LAST week, the day after President Trump signed an executive order to undo his predecessor’s efforts to fight climate change, the House Committee on Science, Space and Technology held a hearing that encapsulated everything that’s wrong with the way US lawmakers handle science.

Global warming is a time-sensitive threat; greenhouse gases are accumulating in the atmosphere, threatening a sharp increase in heat waves, droughts, and floods by mid-century (and eventually, the melting and collapse of the ice sheets at the Earth’s poles). But last week’s hearing, titled “Climate Science: Assumptions, Policy Implications, and the Scientific Method” and chaired by Texas Republican Lamar Smith, meandered from one tangent after another. A good chunk of time was spent questioning whether Penn State University climatologist Michael Mann called a colleague who disagreed with him “a carnival barker” and “a denier pundit.” Some evidence was presented that he had. But does this diminish the evidence that carbon dioxide emissions pose a threat?

The Republicans dwelled on distractions that have bogged down policy for years, like a mangled historical factoid about scientists previously predicting an ice age, and an unrealistically optimistic interpretation of a temporary flattening in the global temperature curve.
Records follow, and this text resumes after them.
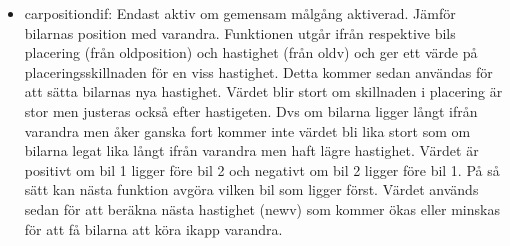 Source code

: \begin{itemize}
      \item car\textunderscore position\textunderscore dif: Endast aktiv om gemensam målgång aktiverad. Jämför bilarnas position med varandra. Funktionen utgår ifrån respektive bils placering (från old\textunderscore position) och hastighet (från old\textunderscore v) 
och ger ett värde på placeringsskillnaden för en viss hastighet. Detta kommer
sedan användas för att sätta bilarnas nya hastighet. Värdet blir stort om skillnaden i placering är stor men justeras också efter hastigeten. Dvs om bilarna ligger långt ifrån varandra men åker ganska fort kommer inte värdet bli lika stort som om bilarna legat lika långt ifrån varandra men haft lägre hastighet. Värdet är positivt om bil 1 ligger före bil 2 och negativt om bil 2 ligger före bil 1. På så sätt kan nästa funktion avgöra vilken bil som ligger först.
Värdet används sedan för att beräkna nästa hastighet (new\textunderscore v) som kommer ökas eller minskas för att få bilarna att köra ikapp varandra. 


\end{itemize}
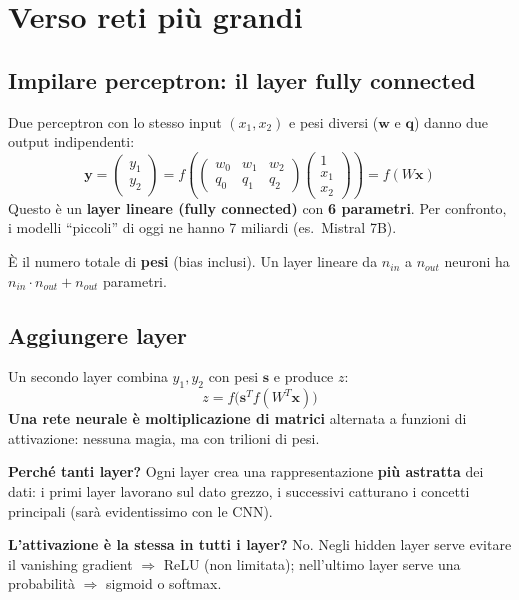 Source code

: \section{Verso reti più grandi}
\subsection{Impilare perceptron: il layer fully connected}
Due perceptron con lo stesso input $(x_1,x_2)$ e pesi diversi ($\mathbf{w}$ e $\mathbf{q}$) danno due output indipendenti:
\[
\mathbf{y} = \begin{pmatrix} y_1\\ y_2\end{pmatrix}
= f\left(\begin{pmatrix} w_0 & w_1 & w_2\\ q_0 & q_1 & q_2\end{pmatrix}
\begin{pmatrix} 1\\ x_1\\ x_2\end{pmatrix}\right) = f(W\mathbf{x})
\]
Questo è un \textbf{layer lineare (fully connected)} con \textbf{6 parametri}. Per confronto, i modelli ``piccoli''
di oggi ne hanno 7 miliardi (es.\ Mistral 7B).

\begin{definizione}
È il numero totale di \textbf{pesi} (bias inclusi). Un layer lineare da $n_{in}$ a $n_{out}$ neuroni ha
$n_{in} \cdot n_{out} + n_{out}$ parametri.
\end{definizione}

\subsection{Aggiungere layer}
Un secondo layer combina $y_1, y_2$ con pesi $\mathbf{s}$ e produce $z$:
\[
z = f\big(\mathbf{s}^T f(W^T\mathbf{x})\big)
\]
\textbf{Una rete neurale è moltiplicazione di matrici} alternata a funzioni di attivazione: nessuna magia, ma con
trilioni di pesi.

\textbf{Perché tanti layer?} Ogni layer crea una rappresentazione \textbf{più astratta} dei dati: i primi layer
lavorano sul dato grezzo, i successivi catturano i concetti principali (sarà evidentissimo con le CNN).

\textbf{L'attivazione è la stessa in tutti i layer?} No. Negli hidden layer serve evitare il vanishing gradient
$\Rightarrow$ ReLU (non limitata); nell'ultimo layer serve una probabilità $\Rightarrow$ sigmoid o softmax.

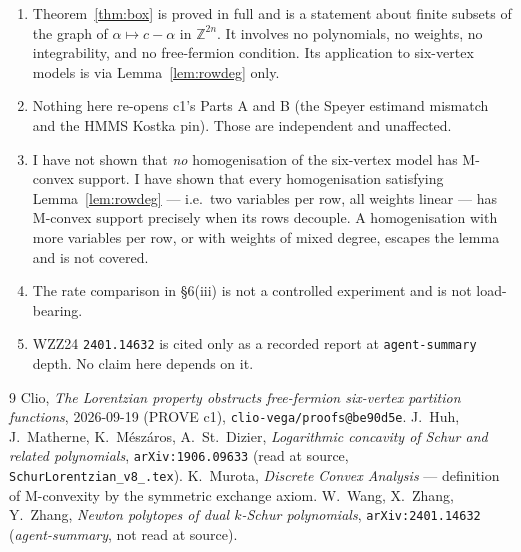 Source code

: \documentclass[11pt]{article}
\theoremstyle{definition}
\newcommand{\Z}{\mathbb{Z}}
\begin{document}
\begin{enumerate}
\item Theorem~\ref{thm:box} is proved in full and is a statement about finite subsets of the
graph of $\alpha\mapsto c-\alpha$ in $\Z^{2n}$. It involves no polynomials, no weights, no
integrability, and no free-fermion condition. Its application to six-vertex models is via
Lemma~\ref{lem:rowdeg} only.
\item Nothing here re-opens c1's Parts A and B (the Speyer estimand mismatch and the HMMS
Kostka pin). Those are independent and unaffected.
\item I have not shown that \emph{no} homogenisation of the six-vertex model has M-convex
support. I have shown that every homogenisation satisfying Lemma~\ref{lem:rowdeg} --- i.e.\
two variables per row, all weights linear --- has M-convex support precisely when its rows
decouple. A homogenisation with more variables per row, or with weights of mixed degree,
escapes the lemma and is not covered.
\item The rate comparison in \S6(iii) is not a controlled experiment and is not load-bearing.
\item WZZ24 \texttt{2401.14632} is cited only as a recorded report at
\texttt{agent-summary} depth. No claim here depends on it.
\end{enumerate}

\begin{thebibliography}{9}
 Clio, \emph{The Lorentzian property obstructs free-fermion six-vertex partition
functions}, 2026-09-19 (PROVE c1), \texttt{clio-vega/proofs@be90d5e}.
\bibitem{hmms} J.~Huh, J.~Matherne, K.~M\'esz\'aros, A.~St.~Dizier, \emph{Logarithmic
concavity of Schur and related polynomials}, \texttt{arXiv:1906.09633} (read at source,
\texttt{SchurLorentzian\_v8\_.tex}).
 K.~Murota, \emph{Discrete Convex Analysis} --- definition of M-convexity by
the symmetric exchange axiom.
 W.~Wang, X.~Zhang, Y.~Zhang, \emph{Newton polytopes of dual $k$-Schur
polynomials}, \texttt{arXiv:2401.14632} (\emph{agent-summary}, not read at source).
\end{thebibliography}
\end{document}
The latter, sometimes called “the pause,” was hailed as a sign that global warming was over. It isn’t.

But few lawmakers seemed interested in exploring the subtleties of the scientific method as it applies to climate research. The Democrats directed nearly all their questions toward Mann, who, of the four scientists called as expert witnesses, was the only one to clearly express mainstream views about the connection between human-generated greenhouse gases and climate change. The Republicans gave most of their attention to the other three, and expressed mostly innuendo, suggesting that Mann and his fellow climatologists were untrustworthy.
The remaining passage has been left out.